Posted to user@pig.apache.org by Daan Gerits <da...@gmail.com> on 2011/11/29 10:47:50 UTC

Pig FLATTEN statement

Hello everyone,

I have some issues with the pig flatten statement as I receive several exceptions when trying to flatten a bag.

I read in Jira and on the mailiinglists that other people had issues with flattening a bag which was embedded within a tuple, but that should have been solved in version 0.8.1 and 0.9.0. I've tried using 0.9.0 and 0.9.1, both giving me the same results.
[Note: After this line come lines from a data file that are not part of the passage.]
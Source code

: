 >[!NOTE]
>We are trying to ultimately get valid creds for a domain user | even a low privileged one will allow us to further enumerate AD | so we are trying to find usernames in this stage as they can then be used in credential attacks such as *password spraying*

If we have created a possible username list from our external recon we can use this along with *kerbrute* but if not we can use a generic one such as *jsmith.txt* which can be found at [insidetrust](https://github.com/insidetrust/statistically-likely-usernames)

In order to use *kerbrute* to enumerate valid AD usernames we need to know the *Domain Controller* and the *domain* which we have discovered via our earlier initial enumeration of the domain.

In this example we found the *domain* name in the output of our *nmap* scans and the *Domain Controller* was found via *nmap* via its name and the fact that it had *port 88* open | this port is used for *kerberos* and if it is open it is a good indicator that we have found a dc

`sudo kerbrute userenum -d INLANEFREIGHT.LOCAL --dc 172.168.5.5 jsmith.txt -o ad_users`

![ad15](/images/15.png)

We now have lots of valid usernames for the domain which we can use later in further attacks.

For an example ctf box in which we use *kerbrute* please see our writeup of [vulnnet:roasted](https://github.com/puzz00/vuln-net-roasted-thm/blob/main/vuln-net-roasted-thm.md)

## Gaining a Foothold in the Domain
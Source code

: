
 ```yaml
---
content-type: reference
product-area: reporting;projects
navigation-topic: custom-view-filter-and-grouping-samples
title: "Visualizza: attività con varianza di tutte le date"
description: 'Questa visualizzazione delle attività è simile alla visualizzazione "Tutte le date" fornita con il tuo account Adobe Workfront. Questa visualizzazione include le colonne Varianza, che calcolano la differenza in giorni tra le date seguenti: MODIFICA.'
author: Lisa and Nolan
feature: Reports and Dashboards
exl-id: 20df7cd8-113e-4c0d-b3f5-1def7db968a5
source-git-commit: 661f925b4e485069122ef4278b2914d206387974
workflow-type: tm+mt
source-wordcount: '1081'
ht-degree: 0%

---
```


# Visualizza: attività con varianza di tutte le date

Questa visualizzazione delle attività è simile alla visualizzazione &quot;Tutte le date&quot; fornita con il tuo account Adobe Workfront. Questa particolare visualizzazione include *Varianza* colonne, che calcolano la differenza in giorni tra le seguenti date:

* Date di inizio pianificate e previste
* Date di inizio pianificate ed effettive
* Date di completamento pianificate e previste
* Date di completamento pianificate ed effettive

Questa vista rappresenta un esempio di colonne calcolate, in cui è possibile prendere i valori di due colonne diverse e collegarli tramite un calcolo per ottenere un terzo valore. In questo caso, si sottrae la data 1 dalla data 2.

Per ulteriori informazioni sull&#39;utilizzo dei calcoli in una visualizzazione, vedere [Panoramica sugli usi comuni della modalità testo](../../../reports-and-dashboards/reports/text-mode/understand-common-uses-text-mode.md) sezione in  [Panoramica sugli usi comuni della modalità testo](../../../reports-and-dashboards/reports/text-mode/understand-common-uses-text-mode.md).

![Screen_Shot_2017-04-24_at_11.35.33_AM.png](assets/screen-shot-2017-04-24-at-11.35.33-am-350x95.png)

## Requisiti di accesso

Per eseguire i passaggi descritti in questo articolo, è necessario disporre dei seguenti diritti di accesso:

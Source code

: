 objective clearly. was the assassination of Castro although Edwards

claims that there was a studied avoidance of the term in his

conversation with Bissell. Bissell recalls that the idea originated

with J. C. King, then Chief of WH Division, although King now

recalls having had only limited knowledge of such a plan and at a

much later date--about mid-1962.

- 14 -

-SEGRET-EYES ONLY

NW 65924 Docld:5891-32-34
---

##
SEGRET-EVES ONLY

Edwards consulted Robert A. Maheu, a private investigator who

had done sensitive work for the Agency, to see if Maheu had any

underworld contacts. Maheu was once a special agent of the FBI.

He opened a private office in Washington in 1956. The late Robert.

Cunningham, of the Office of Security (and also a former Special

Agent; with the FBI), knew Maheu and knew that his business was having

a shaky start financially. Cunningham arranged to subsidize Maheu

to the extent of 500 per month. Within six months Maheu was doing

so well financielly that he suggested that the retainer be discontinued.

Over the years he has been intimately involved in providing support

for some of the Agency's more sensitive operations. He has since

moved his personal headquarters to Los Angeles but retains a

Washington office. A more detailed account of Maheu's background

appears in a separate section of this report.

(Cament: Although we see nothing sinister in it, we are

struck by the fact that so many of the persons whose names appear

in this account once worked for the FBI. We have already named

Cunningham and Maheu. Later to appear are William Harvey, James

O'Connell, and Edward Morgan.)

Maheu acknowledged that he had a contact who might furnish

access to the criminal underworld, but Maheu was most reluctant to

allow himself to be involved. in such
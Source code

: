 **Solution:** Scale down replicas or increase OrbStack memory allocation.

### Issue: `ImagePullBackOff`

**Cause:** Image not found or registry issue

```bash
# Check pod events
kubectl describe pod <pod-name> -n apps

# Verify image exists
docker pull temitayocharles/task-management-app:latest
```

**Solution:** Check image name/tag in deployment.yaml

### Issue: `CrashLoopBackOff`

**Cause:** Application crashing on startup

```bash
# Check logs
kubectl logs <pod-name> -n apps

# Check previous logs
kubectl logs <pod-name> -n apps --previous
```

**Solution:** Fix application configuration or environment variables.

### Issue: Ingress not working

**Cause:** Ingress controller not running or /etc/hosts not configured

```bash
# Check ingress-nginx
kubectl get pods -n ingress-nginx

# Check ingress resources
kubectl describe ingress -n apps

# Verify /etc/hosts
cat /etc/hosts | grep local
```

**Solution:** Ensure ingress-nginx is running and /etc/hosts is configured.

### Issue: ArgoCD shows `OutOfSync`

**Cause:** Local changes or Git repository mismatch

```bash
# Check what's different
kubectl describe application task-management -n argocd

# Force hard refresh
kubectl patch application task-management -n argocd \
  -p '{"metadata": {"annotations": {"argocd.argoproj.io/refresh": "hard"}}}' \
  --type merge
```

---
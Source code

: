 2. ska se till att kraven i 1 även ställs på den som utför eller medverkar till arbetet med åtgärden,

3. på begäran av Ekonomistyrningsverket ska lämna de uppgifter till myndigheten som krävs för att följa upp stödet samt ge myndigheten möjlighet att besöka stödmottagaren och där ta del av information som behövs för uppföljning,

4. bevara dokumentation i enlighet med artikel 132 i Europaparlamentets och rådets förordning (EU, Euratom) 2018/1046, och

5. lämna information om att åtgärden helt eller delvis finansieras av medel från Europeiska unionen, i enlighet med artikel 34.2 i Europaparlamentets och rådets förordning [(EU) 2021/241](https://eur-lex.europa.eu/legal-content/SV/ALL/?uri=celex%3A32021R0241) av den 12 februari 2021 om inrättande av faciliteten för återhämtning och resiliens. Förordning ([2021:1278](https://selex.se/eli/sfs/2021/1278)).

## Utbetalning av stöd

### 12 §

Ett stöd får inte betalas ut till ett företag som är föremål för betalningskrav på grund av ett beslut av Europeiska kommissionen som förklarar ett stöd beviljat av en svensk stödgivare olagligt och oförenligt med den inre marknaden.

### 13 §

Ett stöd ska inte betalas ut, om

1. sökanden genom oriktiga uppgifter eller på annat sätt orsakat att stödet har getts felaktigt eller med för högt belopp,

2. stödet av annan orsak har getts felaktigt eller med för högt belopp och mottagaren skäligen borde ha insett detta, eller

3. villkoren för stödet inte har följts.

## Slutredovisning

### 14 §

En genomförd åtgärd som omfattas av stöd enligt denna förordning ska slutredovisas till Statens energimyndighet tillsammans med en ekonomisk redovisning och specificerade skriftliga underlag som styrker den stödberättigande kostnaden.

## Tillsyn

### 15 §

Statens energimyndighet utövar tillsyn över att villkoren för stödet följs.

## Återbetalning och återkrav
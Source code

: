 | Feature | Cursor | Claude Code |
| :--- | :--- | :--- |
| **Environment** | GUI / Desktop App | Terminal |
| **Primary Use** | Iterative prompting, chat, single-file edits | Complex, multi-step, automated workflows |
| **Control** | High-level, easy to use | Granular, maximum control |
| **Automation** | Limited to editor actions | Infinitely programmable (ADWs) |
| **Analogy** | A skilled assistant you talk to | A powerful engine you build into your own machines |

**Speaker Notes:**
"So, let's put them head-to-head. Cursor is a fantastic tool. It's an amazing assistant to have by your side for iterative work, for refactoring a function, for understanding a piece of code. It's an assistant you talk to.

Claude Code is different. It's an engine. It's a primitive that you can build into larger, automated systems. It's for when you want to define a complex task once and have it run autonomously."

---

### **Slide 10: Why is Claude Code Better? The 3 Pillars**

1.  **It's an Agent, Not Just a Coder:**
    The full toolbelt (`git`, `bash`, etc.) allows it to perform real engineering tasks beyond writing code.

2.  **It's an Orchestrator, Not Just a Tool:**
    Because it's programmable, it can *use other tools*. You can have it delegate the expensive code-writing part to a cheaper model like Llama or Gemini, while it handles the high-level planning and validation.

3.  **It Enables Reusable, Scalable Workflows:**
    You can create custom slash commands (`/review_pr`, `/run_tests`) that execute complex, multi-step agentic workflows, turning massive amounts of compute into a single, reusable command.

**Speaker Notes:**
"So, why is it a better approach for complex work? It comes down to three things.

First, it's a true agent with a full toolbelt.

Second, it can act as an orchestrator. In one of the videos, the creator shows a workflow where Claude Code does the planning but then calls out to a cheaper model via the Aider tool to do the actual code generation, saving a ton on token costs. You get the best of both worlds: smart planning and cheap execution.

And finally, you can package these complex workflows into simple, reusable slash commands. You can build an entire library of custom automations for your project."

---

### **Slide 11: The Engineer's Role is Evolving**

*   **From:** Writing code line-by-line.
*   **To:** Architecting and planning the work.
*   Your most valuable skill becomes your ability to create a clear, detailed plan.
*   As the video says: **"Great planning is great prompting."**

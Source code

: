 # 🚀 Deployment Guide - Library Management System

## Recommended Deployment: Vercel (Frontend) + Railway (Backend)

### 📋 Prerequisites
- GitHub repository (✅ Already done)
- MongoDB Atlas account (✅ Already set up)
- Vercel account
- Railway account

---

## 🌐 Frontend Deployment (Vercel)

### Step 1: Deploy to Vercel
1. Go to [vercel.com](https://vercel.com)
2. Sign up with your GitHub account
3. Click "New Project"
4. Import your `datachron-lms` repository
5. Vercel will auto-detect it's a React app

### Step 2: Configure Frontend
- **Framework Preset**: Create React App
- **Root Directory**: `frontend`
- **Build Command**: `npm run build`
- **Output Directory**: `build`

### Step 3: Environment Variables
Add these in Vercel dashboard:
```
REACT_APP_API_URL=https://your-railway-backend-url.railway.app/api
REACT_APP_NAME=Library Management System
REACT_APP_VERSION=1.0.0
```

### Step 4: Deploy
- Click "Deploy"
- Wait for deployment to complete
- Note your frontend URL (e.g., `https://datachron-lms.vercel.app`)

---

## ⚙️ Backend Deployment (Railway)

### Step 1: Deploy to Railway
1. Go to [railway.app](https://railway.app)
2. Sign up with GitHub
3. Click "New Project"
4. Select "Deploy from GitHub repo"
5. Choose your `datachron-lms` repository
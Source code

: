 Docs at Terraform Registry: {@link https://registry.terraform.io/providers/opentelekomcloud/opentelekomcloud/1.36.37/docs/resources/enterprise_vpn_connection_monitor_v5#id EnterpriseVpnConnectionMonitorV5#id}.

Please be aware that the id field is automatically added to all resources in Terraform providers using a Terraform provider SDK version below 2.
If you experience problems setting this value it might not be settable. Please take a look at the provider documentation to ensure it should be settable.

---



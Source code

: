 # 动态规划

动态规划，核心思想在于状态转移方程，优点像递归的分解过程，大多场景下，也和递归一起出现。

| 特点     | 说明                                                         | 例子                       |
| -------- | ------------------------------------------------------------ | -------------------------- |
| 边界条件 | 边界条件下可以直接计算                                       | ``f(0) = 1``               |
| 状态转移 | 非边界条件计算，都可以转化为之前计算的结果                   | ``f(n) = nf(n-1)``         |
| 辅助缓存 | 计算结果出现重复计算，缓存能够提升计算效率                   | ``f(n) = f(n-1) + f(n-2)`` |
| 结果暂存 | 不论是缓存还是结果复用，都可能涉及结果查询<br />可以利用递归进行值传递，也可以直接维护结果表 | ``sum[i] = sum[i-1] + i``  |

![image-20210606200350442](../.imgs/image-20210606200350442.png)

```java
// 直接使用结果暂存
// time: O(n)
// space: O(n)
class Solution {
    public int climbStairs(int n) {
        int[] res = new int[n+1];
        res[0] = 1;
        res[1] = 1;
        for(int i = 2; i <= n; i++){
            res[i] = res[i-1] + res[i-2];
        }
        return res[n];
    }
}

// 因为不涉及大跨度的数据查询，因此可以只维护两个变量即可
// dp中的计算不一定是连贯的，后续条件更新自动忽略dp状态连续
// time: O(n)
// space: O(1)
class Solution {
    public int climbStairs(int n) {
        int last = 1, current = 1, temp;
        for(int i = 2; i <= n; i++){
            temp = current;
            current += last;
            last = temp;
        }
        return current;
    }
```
Any help is greatly appreciated,

Daan Gerits

==================== Snippet Start ====================

parserResults =
    FOREACH fetchResultsFlattened {
        parsed = parse('GoogleSearchItems.xml', content);
        GENERATE queryString, FLATTEN(parsed);
    }

DESCRIBE parserResults;
parserResults: {null::queryString: chararray,fields::id: chararray,fields::path: chararray,fields::selector: chararray,fields::type: chararray,fields::values: {(value: chararray)}}

parserValues =
    FOREACH parserResults
    GENERATE queryString, id, path, selector, type, FLATTEN(values);

DESCRIBE parserValues;
parserValues: {null::queryString: chararray,fields::id: chararray,fields::path: chararray,fields::selector: chararray,fields::type: chararray,fields::values::value: chararray}

DUMP parserValues;
java.lang.IndexOutOfBoundsException: Index: 5, Size: 2
	at java.util.ArrayList.RangeCheck(ArrayList.java:547)
	at java.util.ArrayList.get(ArrayList.java:322)
	at org.apache.pig.data.DefaultTuple.get(DefaultTuple.java:158)
	at org.apache.pig.backend.hadoop.executionengine.physicalLayer.expressionOperators.POProject.processInputBag(POProject.java:575)
	at org.apache.pig.backend.hadoop.executionengine.physicalLayer.expressionOperators.POProject.getNext(POProject.java:248)
	at org.apache.pig.backend.hadoop.executionengine.physicalLayer.PhysicalOperator.getNext(PhysicalOperator.java:316)
	at org.apache.pig.backend.hadoop.executionengine.physicalLayer.relationalOperators.POForEach.processPlan(POForEach.java:332)
	at org.apache.pig.backend.hadoop.executionengine.physicalLayer.relationalOperators.POForEach.getNext(POForEach.java:284)
	at org.apache.pig.backend.hadoop.executionengine.mapReduceLayer.PigGenericMapReduce$Reduce.runPipeline(PigGenericMapReduce.java:459)
	at org.apache.pig.backend.hadoop.executionengine.mapReduceLayer.PigGenericMapReduce$Reduce.processOnePackageOutput(PigGenericMapReduce.java:427)
	at org.apache.pig.backend.hadoop.executionengine.mapReduceLayer.PigGenericMapReduce$Reduce.reduce(PigGenericMapReduce.java:407)
	at org.apache.pig.backend.hadoop.executionengine.mapReduceLayer.PigGenericMapReduce$Reduce.reduce(PigGenericMapReduce.java:261)
	at org.apache.hadoop.mapreduce.Reducer.run(Reducer.java:176)
	at org.apache.hadoop.mapred.ReduceTask.runNewReducer(ReduceTask.java:572)
	at org.apache.hadoop.mapred.ReduceTask.run(ReduceTask.java:414)
	at org.apache.hadoop.mapred.LocalJobRunner$Job.run(LocalJobRunner.java:256)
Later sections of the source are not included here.